▶ ABOUT THIS TASK: Repeat the entries below exactly as they appear, with no pictures.

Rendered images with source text
• • •

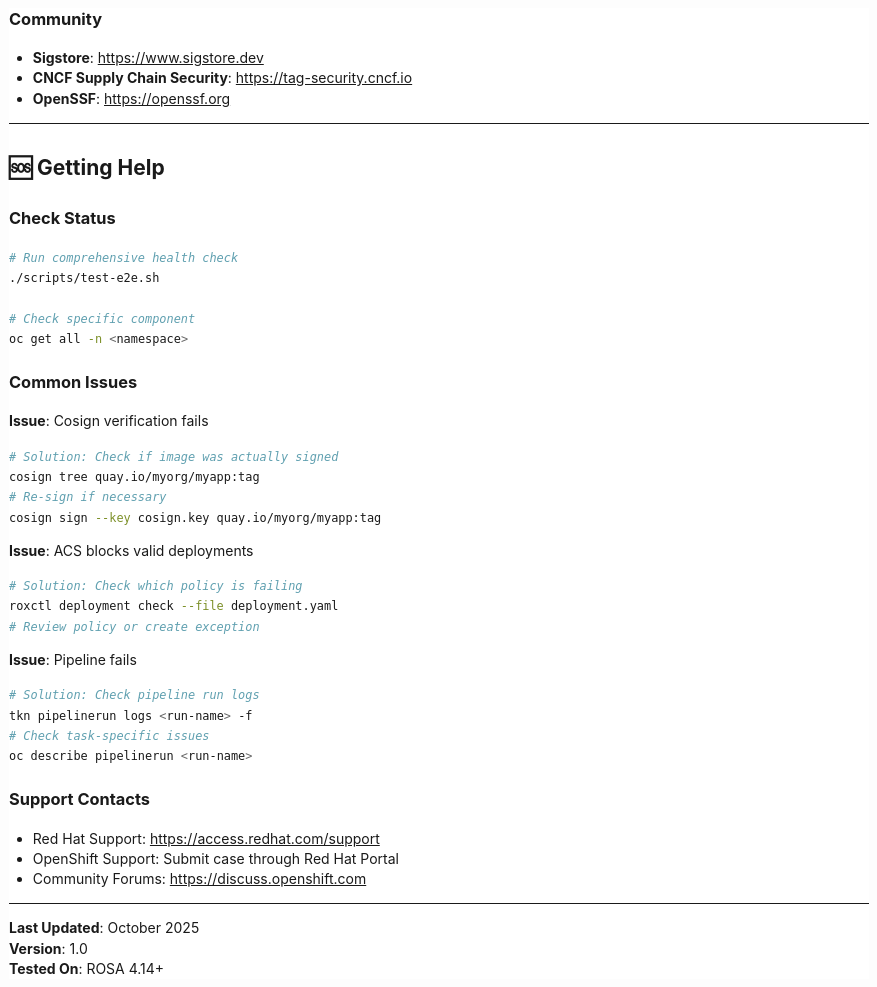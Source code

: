 ### Community
- **Sigstore**: https://www.sigstore.dev
- **CNCF Supply Chain Security**: https://tag-security.cncf.io
- **OpenSSF**: https://openssf.org

---

## 🆘 Getting Help

### Check Status
```bash
# Run comprehensive health check
./scripts/test-e2e.sh

# Check specific component
oc get all -n <namespace>
```

### Common Issues

**Issue**: Cosign verification fails
```bash
# Solution: Check if image was actually signed
cosign tree quay.io/myorg/myapp:tag
# Re-sign if necessary
cosign sign --key cosign.key quay.io/myorg/myapp:tag
```

**Issue**: ACS blocks valid deployments
```bash
# Solution: Check which policy is failing
roxctl deployment check --file deployment.yaml
# Review policy or create exception
```

**Issue**: Pipeline fails
```bash
# Solution: Check pipeline run logs
tkn pipelinerun logs <run-name> -f
# Check task-specific issues
oc describe pipelinerun <run-name>
```

### Support Contacts
- Red Hat Support: https://access.redhat.com/support
- OpenShift Support: Submit case through Red Hat Portal
- Community Forums: https://discuss.openshift.com

---

**Last Updated**: October 2025  
**Version**: 1.0  
**Tested On**: ROSA 4.14+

• • •

▶ SOLUTION:
Source code

: ### Community
- **Sigstore**: https://www.sigstore.dev
- **CNCF Supply Chain Security**: https://tag-security.cncf.io
- **OpenSSF**: https://openssf.org

---

## 🆘 Getting Help

### Check Status
```bash
# Run comprehensive health check
./scripts/test-e2e.sh

# Check specific component
oc get all -n <namespace>
```

### Common Issues

**Issue**: Cosign verification fails
```bash
# Solution: Check if image was actually signed
cosign tree quay.io/myorg/myapp:tag
# Re-sign if necessary
cosign sign --key cosign.key quay.io/myorg/myapp:tag
```

**Issue**: ACS blocks valid deployments
```bash
# Solution: Check which policy is failing
roxctl deployment check --file deployment.yaml
# Review policy or create exception
```

**Issue**: Pipeline fails
```bash
# Solution: Check pipeline run logs
tkn pipelinerun logs <run-name> -f
# Check task-specific issues
oc describe pipelinerun <run-name>
```

### Support Contacts
- Red Hat Support: https://access.redhat.com/support
- OpenShift Support: Submit case through Red Hat Portal
- Community Forums: https://discuss.openshift.com

---

**Last Updated**: October 2025  
**Version**: 1.0  
**Tested On**: ROSA 4.14+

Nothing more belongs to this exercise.